Quel intérêt pour le doctorant à gérer sa e-réputation (sur internet) ? Une visibilité professionnelle sur la toile représente-t-elle un moyen efficace de faciliter l’entrée des doctorants dans la vie active ? Les questions autour du positionnement des thésards sur les réseaux sociaux et les blogs professionnels étaient au cœur de la 11e édition du forum des doctorants qui a eu lieu le 6 juin 2011 à la Faculté de droit, d’économie et de gestion.

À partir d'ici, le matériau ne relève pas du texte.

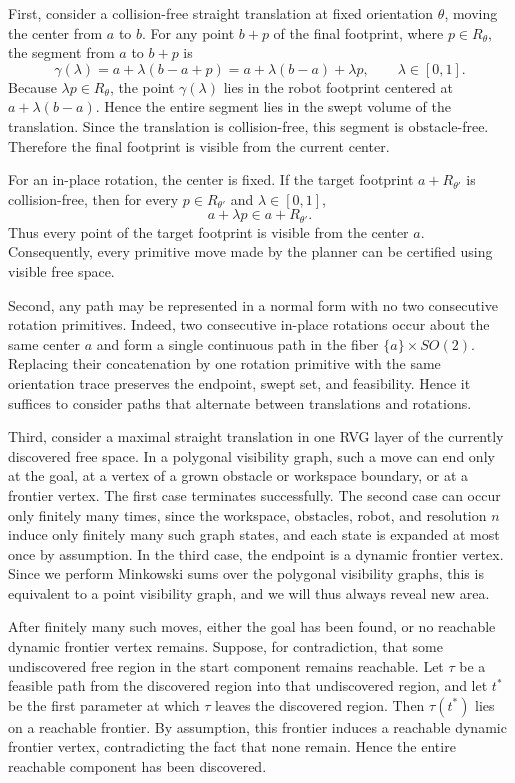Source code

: \documentclass[letterpaper,11pt]{article}
\begin{document}
First, consider a collision-free straight translation at fixed orientation
$\theta$, moving the center from $a$ to $b$. For any point $b+p$ of the
final footprint, where $p\in R_\theta$, the segment from $a$ to $b+p$ is
\[
    \gamma(\lambda)
    = a+\lambda(b-a+p)
    = a+\lambda(b-a)+\lambda p,
    \qquad \lambda\in[0,1].
\]
Because $\lambda p\in R_\theta$, the point $\gamma(\lambda)$ lies in the
robot footprint centered at $a+\lambda(b-a)$. Hence the entire segment lies in
the swept volume of the translation. Since the translation is collision-free,
this segment is obstacle-free. Therefore the final footprint is visible from
the current center.

For an in-place rotation, the center is fixed. If the target footprint
$a+R_{\theta'}$ is collision-free, then for every $p\in R_{\theta'}$ and
$\lambda\in[0,1]$,
\[
    a+\lambda p \in a+R_{\theta'} .
\]
Thus every point of the target footprint is visible from the center $a$.
Consequently, every primitive move made by the planner can be certified using
visible free space.

Second, any path may be represented in a normal form with no two consecutive
rotation primitives. Indeed, two consecutive in-place rotations occur about the
same center $a$ and form a single continuous path in the fiber
$\{a\}\times SO(2)$. Replacing their concatenation by one rotation primitive
with the same orientation trace preserves the endpoint, swept set, and
feasibility. Hence it suffices to consider paths that alternate between
translations and rotations.

Third, consider a maximal straight translation in one RVG layer of the currently
discovered free space. In a polygonal visibility graph, such a move can end only
at the goal, at a vertex of a grown obstacle or workspace boundary, or at a
frontier vertex. The first case terminates successfully. The second case can
occur only finitely many times, since the workspace, obstacles, robot, and
resolution $n$ induce only finitely many such graph states, and each state is
expanded at most once by assumption. In the third case, the endpoint is a
dynamic frontier vertex. Since we perform Minkowski sums over the polygonal
visibility graphs, this is equivalent to a point visibility graph, and we will
thus always reveal new area.

After finitely many such moves, either the goal has been found, or no reachable
dynamic frontier vertex remains. Suppose, for contradiction, that some
undiscovered free region in the start component remains reachable. Let
$\tau$ be a feasible path from the discovered region into that undiscovered
region, and let $t^\ast$ be the first parameter at which $\tau$ leaves the
discovered region. Then $\tau(t^\ast)$ lies on a reachable frontier. By
assumption, this frontier induces a reachable dynamic frontier vertex,
contradicting the fact that none remain. Hence the entire reachable component
has been discovered.
\end{document}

Les intervenants des deux tables-rondes consacrées aux réseaux sociaux professionnels (type Viadeo, LinkedIn) et au « doctorant blogueur » ont exposé les bénéfices d’une présence sur le web, et tenté de dissiper les réticences exprimées par certains doctorants.

Retour sur quelques éléments de réponses apportés par des recruteurs, scientifiques blogueurs, spécialistes de réseaux sociaux, etc. afin d’aider les doctorants à construire efficacement leur identité numérique.

Stratégie de présence numérique

Cinq intervenants et l'animateur sont assis côte à côte sur l'estrade
Même si 3 % des recrutements seulement ont lieu à partir des réseaux sociaux, cela n’empêche pas la majorité des recruteurs de « Googliser » (taper un nom dans un moteur de recherche web) les candidats, a expliqué lvan Orgebin, directeur d’agence chez Figaro classifieds (sites d’annonces d’emploi). D’où l’intérêt pour le doctorant d’ « occuper le terrain » afin d’éviter que le recruteur n’arrive sur des pages à caractère non professionnel, type profil Facebook. En pratique, la gestion intelligente de sa e-réputation suppose une organisation des informations mises en ligne. Différents moyens sont alors à la disposition du doctorant : éditer un CV en ligne, comme le propose par exemple la société nantaise DoYouBuzz, remplir un profil Viadeo ou LinkedIn, mentionnant le parcours professionnel et les compétences acquises. Ces applications sont autant d’outils d’aide à la construction de l’identité numérique. « Le choix des mots-clefs est essentiel pour bien ressortir dans les moteurs de recherche », a insisté Sophie Bellec, consultante en recrutement.

Gestion active du réseau

« Les entreprises, désireuses de sortir du formatage des diplômés de grandes écoles, entreprennent peu à peu des recrutements vers les universités », constate Sophie Bellec. Une identité numérique visible, bien construite et active peut à ce titre aider le doctorant à « aller chercher » le recruteur en lui détaillant son expérience professionnelle. Afin d’aboutir à un ensemble identitaire cohérent, il est nécessaire de participer à des communautés de professionnels via des réseaux, de bien référencer ses pages à partir de ses compétences, et d’articuler correctement ses profils, CV et site personnel.

 

Le blog, intéressant pour le doctorant et la communauté scientifique

Alimenter un blog professionnel ? Très peu de doctorants osent la démarche. « Beaucoup hésitent pour des questions de légitimité par rapport à leur laboratoire, leur directeur de thèse, leur collègues », explique Olivier Ertzscheid, maître de conférences en sciences de l’information à l’Université de Nantes et blogueur.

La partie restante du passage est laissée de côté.